Apresentou o RTX Spark, um chip para computadores pessoais (PCs) que será lançado ainda este ano, desenvolvido em colaboração com a Microsoft. A Nvidia está a desafiar a Intel e a AMD, os fabricantes de chips que dominam este segmento, apostando que a próxima fase da IA não se desenrolará apenas nos centros de dados, mas também nos dispositivos de ponta (“edge devices”).
Nos últimos anos, os PCs têm sido um dos setores menos dinâmicos da tecnologia. O Evercore, banco de investimento, estima que, na última década, as vendas unitárias de chips para computadores de secretária caíram 4% ao ano, enquanto as destinadas a portáteis permaneceram praticamente estáveis. O que está a renovar o interesse é o surgimento da IA “agêntica” (“agentic AI”), um software capaz de realizar tarefas complexas de forma autónoma.

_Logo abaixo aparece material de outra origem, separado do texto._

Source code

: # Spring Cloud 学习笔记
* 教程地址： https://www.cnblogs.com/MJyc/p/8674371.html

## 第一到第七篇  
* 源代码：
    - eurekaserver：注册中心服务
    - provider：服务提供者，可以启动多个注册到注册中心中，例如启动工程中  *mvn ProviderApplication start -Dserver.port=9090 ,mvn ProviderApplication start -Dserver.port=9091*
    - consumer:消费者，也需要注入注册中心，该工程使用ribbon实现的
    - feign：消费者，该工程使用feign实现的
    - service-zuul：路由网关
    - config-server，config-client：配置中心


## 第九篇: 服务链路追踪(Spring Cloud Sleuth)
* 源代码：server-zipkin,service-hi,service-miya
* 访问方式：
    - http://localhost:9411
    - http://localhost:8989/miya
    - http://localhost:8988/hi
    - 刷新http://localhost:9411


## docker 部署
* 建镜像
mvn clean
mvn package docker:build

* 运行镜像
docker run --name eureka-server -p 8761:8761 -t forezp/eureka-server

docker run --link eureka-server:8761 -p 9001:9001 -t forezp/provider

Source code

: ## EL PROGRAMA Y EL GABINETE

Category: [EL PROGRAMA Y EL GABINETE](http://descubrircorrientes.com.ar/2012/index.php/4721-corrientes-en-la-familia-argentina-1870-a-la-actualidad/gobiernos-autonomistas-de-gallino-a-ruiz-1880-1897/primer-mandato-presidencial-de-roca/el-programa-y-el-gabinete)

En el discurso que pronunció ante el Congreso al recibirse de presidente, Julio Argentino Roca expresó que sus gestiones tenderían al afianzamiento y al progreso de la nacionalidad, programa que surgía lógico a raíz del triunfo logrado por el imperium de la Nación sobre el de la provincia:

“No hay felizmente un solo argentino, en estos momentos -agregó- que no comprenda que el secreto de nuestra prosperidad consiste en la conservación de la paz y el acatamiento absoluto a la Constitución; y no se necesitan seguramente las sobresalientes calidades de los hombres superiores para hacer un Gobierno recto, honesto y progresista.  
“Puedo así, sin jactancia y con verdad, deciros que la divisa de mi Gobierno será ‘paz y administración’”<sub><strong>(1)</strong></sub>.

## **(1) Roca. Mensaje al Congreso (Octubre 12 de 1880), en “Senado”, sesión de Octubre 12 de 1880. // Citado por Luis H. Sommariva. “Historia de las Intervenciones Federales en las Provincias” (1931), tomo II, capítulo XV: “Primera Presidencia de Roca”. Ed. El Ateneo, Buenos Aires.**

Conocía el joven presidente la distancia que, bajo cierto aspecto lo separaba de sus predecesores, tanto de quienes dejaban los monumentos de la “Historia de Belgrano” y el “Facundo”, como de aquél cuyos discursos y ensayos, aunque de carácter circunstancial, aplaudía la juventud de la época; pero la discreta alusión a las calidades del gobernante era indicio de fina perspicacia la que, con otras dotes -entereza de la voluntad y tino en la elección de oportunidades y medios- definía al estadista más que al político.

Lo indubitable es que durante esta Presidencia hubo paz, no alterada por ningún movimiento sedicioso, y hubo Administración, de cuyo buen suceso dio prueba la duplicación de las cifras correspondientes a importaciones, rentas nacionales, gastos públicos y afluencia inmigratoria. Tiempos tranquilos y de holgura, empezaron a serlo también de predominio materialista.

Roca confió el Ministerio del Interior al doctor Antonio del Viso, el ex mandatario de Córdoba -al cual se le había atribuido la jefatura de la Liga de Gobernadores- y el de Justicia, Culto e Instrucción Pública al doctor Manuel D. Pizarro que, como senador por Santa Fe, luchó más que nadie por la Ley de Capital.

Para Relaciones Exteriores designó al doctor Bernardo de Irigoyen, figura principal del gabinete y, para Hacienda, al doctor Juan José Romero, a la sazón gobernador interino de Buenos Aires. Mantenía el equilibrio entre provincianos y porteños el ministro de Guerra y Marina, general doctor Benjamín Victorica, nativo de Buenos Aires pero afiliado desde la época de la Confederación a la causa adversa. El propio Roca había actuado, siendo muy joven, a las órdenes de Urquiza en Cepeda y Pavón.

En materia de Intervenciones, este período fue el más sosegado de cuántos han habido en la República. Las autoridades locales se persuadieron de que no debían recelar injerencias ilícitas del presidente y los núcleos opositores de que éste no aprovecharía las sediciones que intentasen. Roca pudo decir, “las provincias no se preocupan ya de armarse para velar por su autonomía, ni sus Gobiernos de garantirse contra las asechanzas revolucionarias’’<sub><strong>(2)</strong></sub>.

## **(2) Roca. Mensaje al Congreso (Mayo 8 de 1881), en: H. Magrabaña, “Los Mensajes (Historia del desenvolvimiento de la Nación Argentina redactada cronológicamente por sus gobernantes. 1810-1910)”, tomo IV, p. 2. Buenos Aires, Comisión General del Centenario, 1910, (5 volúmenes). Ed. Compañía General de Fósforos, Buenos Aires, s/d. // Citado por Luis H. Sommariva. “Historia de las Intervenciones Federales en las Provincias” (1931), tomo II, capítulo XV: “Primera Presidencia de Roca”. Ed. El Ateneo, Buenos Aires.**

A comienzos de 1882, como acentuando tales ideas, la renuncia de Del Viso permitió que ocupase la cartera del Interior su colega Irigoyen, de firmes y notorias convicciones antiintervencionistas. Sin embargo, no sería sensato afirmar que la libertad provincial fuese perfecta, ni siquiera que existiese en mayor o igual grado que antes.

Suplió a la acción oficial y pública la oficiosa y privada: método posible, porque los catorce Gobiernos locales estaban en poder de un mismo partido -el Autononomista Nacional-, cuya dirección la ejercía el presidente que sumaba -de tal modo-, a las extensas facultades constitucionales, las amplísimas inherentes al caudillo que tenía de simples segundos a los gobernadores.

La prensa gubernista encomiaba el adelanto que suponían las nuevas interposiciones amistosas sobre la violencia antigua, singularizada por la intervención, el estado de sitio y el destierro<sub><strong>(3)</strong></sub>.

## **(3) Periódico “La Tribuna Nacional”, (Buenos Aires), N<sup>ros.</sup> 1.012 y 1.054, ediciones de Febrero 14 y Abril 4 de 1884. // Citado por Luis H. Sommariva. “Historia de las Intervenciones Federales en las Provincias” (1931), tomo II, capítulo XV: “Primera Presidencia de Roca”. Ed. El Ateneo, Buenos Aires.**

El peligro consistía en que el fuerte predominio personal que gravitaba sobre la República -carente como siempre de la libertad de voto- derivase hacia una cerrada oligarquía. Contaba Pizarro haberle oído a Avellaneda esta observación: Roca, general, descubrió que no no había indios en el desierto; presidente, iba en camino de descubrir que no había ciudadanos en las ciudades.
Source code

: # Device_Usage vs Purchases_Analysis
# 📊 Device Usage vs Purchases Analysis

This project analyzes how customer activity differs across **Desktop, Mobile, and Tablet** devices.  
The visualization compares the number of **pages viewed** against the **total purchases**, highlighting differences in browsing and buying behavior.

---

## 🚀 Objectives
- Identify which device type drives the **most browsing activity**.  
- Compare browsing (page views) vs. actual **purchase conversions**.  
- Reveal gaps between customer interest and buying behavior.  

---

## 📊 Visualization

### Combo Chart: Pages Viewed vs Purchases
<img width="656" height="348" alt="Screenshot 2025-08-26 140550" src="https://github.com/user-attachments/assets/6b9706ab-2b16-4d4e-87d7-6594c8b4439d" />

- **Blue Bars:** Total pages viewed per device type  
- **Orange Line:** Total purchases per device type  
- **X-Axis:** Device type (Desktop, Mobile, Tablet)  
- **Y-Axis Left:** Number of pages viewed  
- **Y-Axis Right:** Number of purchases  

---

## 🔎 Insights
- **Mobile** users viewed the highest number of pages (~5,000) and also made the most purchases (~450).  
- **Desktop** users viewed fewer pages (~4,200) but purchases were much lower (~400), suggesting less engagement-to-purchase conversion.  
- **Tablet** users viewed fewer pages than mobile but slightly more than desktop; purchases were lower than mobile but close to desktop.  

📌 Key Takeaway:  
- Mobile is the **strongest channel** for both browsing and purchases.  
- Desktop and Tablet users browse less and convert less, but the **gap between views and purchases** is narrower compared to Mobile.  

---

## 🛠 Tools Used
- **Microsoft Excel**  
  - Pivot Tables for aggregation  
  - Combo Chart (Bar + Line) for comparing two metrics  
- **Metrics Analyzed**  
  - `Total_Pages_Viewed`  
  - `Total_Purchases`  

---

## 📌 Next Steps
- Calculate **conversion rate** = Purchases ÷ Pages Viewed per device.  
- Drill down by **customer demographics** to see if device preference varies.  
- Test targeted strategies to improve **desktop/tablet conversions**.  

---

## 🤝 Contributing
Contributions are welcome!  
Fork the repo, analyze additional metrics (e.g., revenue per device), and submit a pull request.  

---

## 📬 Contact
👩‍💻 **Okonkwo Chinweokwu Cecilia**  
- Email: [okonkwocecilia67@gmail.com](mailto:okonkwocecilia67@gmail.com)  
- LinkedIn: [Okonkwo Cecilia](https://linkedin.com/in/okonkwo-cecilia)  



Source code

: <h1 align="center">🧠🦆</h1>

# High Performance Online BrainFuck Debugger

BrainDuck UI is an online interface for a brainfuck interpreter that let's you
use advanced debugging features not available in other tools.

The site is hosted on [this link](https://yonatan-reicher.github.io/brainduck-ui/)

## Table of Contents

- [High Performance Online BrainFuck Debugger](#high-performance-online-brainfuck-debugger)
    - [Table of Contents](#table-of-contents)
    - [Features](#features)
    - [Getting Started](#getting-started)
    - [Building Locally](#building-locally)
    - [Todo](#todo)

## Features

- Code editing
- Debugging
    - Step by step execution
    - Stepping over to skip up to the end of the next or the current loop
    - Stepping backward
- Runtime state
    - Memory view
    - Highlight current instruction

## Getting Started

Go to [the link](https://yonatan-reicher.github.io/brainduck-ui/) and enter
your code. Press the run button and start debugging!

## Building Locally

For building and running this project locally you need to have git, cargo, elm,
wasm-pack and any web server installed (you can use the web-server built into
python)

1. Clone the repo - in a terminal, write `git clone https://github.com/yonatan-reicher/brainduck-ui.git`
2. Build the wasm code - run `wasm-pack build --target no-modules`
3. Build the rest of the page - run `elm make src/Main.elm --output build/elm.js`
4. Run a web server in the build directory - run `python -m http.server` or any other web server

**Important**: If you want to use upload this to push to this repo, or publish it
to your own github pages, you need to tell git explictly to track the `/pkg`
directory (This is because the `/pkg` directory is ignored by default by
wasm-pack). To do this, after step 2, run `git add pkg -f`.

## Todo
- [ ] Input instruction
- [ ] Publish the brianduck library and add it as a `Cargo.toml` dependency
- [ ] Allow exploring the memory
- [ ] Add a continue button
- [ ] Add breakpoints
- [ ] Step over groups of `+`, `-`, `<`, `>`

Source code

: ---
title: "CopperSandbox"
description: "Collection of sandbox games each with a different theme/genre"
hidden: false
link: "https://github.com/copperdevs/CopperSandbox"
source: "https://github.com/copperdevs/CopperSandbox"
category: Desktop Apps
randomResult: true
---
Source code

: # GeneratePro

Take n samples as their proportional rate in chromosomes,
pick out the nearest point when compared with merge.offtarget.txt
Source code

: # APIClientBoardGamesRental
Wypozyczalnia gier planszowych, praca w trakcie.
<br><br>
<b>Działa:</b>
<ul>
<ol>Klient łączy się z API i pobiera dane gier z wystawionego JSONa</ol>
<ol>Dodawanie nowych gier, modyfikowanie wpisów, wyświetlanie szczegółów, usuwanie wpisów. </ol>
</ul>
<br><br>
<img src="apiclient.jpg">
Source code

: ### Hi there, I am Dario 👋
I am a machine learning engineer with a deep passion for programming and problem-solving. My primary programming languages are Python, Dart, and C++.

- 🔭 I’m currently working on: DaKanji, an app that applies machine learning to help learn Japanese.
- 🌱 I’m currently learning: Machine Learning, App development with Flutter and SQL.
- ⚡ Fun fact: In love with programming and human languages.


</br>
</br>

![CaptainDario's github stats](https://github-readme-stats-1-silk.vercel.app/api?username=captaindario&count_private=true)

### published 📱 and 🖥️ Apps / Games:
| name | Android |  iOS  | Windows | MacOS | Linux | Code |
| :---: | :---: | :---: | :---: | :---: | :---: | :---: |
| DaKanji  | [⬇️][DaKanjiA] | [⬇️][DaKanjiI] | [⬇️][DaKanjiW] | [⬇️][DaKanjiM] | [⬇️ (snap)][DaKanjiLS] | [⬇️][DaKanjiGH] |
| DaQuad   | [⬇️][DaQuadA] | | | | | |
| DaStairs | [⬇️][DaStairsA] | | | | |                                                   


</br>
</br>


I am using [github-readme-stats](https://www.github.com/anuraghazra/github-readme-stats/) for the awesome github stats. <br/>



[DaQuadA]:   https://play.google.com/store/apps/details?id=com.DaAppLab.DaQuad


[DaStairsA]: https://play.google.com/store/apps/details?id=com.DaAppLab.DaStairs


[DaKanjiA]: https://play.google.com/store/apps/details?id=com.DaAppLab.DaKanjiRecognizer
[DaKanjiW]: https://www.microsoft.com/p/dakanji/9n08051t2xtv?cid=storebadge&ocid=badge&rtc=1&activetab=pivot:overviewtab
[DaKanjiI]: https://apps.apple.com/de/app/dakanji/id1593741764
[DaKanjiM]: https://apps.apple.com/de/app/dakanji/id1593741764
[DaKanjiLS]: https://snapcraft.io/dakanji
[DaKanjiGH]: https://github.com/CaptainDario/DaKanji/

A Nvidia argumenta que isso exigirá um novo tipo de máquina. Os PCs dependem de unidades centrais de processamento (CPUs), chips de uso geral que executam tarefas que vão desde o processamento de texto até à navegação na internet. As CPUs podem coordenar o trabalho dos agentes de IA, mas os modelos em que esses agentes se apoiam necessitam de outro tipo de chip: as unidades de processamento gráfico (GPUs), um mercado amplamente dominado pela Nvidia. Com o RTX Spark, a empresa combina os dois tipos de processadores num “superchip”. Segundo Huang, o resultado é a reinvenção do PC pela primeira vez em 40 anos, substituindo o modelo tradicional — em que os seres humanos faziam a maior parte dos cliques e da escrita — por outro em que agentes de IA executam grande parte do trabalho.